_Assignment_. Would you copy only the lines below, beginning with the one that contains "the slowdown is" and running through the last entry line?

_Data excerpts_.
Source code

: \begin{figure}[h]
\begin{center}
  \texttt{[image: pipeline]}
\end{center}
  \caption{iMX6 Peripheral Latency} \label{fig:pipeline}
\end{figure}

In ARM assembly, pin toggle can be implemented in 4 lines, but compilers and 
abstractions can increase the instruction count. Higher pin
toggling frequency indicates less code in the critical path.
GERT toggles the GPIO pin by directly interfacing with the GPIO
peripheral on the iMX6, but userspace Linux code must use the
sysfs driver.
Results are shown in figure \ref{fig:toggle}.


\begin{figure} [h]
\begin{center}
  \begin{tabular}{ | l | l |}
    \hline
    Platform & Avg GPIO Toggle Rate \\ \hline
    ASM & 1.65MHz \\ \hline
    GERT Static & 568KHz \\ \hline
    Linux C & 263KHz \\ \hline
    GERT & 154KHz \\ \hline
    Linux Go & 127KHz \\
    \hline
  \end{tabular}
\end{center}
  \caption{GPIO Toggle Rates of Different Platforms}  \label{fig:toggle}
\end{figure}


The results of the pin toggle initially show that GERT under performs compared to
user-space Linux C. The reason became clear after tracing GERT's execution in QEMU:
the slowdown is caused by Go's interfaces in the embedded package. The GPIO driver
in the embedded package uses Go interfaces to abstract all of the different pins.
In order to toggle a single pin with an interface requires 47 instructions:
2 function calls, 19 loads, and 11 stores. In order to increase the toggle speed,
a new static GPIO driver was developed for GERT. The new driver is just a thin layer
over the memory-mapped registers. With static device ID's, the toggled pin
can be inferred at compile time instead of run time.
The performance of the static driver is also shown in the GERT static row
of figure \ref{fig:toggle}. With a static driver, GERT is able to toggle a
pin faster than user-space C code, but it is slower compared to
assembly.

_Completed task_.
the slowdown is caused by Go's interfaces in the embedded package. The GPIO driver
in the embedded package uses Go interfaces to abstract all of the different pins.
In order to toggle a single pin with an interface requires 47 instructions:
2 function calls, 19 loads, and 11 stores. In order to increase the toggle speed,
a new static GPIO driver was developed for GERT. The new driver is just a thin layer
over the memory-mapped registers. With static device ID's, the toggled pin
can be inferred at compile time instead of run time.
The performance of the static driver is also shown in the GERT static row
of figure \ref{fig:toggle}. With a static driver, GERT is able to toggle a
pin faster than user-space C code, but it is slower compared to
assembly.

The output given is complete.